Its Device Lifecycle Management platform achieves end-to-end security by providing ISS partners with low-level code that they can run on the engine control units. It also includes a back-end system called DLM Trust, which enables secure OTA updates to OEMs, gateways and all engine control units within the vehicles. A Flex Embedded software line enables OEMs to separate themselves from the various hardware components, providing an added layer of consistency and security.
“If you are an OEM and you haven’t written the code, how do you ensure that every line of software is safe from cyberattack?”
David Sequino, Integrity Security Services
ISS’s product range complies with UN R155 and UN R156 – regulations that set stipulations for hardware and software products sold in the EU – and it is preparing to launch DLM Cumulus to provide more support to auto makers and suppliers in meeting these standards.
“This product enables OEMs to design and maintain a device architecture, ensuring with Tier 1 suppliers that an electronic control unit meets cybersecurity requirements,” Sequino explains. “For example, it has a secure central processing unit and a secure boot. Most importantly, DLM Cumulus ensures that OEMs can securely sign all software, guaranteeing that every layer of software in an ECU is authentic.”
With DLM Cumulus, automotive producers can achieve a higher level of robustness and visibility. Sequino believes that this will be something of a game-changer for cybersecurity as auto makers have to do more with less, and cyber teams are shrinking.
Auto armor
Instead of trying to secure everything, one approach might be to focus on protecting the most critical systems and interfaces – much like a navy safeguards key trade routes rather than the entire ocean.

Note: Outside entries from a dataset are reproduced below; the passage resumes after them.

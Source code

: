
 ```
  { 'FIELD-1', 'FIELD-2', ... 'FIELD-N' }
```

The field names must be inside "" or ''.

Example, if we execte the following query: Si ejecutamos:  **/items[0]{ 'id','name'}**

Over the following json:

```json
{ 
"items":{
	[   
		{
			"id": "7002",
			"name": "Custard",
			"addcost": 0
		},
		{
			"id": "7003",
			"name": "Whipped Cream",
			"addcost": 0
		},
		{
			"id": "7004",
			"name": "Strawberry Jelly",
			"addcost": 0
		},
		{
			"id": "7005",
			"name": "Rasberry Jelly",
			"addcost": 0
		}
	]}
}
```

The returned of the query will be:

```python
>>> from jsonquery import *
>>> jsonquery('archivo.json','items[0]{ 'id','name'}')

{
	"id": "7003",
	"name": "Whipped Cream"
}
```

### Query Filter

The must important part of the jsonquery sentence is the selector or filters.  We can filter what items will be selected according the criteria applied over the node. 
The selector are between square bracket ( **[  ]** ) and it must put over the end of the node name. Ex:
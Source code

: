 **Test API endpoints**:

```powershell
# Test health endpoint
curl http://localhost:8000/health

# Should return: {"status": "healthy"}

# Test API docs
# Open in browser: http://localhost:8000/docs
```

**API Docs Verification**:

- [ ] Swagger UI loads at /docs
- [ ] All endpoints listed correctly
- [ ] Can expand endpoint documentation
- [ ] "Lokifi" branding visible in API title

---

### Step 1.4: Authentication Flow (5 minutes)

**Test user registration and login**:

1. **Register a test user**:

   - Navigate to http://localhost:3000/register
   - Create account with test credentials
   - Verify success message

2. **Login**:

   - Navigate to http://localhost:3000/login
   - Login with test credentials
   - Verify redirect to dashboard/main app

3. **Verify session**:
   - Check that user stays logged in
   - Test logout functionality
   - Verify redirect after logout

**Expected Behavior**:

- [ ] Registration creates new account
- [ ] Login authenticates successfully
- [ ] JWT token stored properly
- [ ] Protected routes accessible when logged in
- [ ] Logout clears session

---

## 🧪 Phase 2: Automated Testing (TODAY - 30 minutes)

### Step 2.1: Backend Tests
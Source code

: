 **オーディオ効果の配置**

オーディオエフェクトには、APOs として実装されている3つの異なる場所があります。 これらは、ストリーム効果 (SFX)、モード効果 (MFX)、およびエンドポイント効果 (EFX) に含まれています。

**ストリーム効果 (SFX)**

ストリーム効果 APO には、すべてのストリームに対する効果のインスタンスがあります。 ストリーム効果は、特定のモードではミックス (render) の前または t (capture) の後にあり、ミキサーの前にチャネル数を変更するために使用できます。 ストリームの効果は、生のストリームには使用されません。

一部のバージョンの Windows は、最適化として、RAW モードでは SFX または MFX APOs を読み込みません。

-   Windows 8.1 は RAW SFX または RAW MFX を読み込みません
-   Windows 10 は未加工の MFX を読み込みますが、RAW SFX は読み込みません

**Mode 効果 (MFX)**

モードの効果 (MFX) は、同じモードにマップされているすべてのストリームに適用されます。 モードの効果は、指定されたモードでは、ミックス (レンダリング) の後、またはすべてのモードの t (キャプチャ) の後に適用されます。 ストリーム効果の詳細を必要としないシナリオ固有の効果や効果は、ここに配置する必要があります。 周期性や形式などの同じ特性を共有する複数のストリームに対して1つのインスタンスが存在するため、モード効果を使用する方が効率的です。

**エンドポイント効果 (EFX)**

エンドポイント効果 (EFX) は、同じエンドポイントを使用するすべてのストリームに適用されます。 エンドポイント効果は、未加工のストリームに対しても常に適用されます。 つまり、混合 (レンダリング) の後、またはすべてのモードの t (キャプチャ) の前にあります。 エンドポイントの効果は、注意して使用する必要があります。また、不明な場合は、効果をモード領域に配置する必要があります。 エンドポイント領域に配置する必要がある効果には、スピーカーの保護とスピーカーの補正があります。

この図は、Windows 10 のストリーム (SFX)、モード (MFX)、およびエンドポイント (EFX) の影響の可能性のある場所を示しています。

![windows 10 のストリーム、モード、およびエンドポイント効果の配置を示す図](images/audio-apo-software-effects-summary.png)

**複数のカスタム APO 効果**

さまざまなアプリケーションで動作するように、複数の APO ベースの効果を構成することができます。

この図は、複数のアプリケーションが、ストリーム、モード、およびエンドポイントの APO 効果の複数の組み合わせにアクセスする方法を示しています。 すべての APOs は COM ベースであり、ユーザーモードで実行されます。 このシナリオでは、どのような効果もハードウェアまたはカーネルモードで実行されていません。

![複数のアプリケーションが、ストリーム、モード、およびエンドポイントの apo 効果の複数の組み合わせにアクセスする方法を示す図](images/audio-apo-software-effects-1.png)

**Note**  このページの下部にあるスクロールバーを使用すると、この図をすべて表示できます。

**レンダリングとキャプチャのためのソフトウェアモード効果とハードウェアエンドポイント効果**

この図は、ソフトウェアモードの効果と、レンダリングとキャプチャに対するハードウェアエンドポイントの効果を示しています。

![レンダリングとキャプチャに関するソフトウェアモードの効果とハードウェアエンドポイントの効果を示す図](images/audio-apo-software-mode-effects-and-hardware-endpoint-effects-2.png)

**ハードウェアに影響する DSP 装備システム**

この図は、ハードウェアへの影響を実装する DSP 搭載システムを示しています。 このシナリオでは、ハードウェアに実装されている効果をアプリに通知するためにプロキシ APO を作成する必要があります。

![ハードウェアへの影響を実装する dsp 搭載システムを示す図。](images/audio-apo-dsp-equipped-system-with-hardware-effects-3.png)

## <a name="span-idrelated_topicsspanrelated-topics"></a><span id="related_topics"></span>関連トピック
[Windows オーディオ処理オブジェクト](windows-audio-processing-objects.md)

Is the internet too vast to secure? Connected vehicles have given hackers more opportunities to wreak havoc, as a group of independent security researchers demonstrated last year when they discovered a flaw in the Kia web portal, which enabled them to transfer control of the internet-connected features from the owner’s phone to the hacker’s.
Tomas Bodeklint, research and business developer at RISE, highlights that electrification will greatly increase the number of attack vectors in a vehicle, as “It brings together connected vehicles and new interfaces like smart public and home charging point infrastructure.”
To tackle the threat head-on, David Sequino, CEO and founder at ISS says, a change of mentality is needed. “The industry must flip the script. For those who say that the internet is too vast to secure, I offer a navy analogy. ‘What is the navy’s charter?’ I ask. After a pause, they reply, ‘To protect the ocean.’
“But like the internet, the ocean is too big to protect. You have to select your critical ports, trade lanes, your people and the goods that navigate the globe using those trade lanes. We need to adopt exactly the same approach to secure the automotive space.”
Guard the grid
Chris Darvill, Kong’s VP of EMEA solutions engineering, says that without robust security, application programming interface (API) vulnerability “could open the door for unauthorized access or even breaches that disrupt vehicle safety or performance”.
This is a big deal. Car data APIs “are the nervous system of a vehicle as they enable all the communication between components, external systems and services, like OTA updates, navigation or telematics”.
Darvill says that shadow APIs – in other words, those that are undocumented or unmanaged – pose a major cyber threat to modern vehicles.
“They are a serious risk because they often operate outside the scope of formal security processes. In the context of vehicles, that means they could inadvertently expose critical systems, like over-the-air updates or diagnostics, to exploits. The problem is that organizations can’t secure what they don’t know exists, so it’s a visibility issue,” he emphasizes.
Darvill advises that to mitigate attacks on API infrastructure, whether it is a rogue, shadow or zombie API, companies should “adopt a zero-trust architecture, implement regular penetration testing and sanction red-team exercises to simulate attacks”.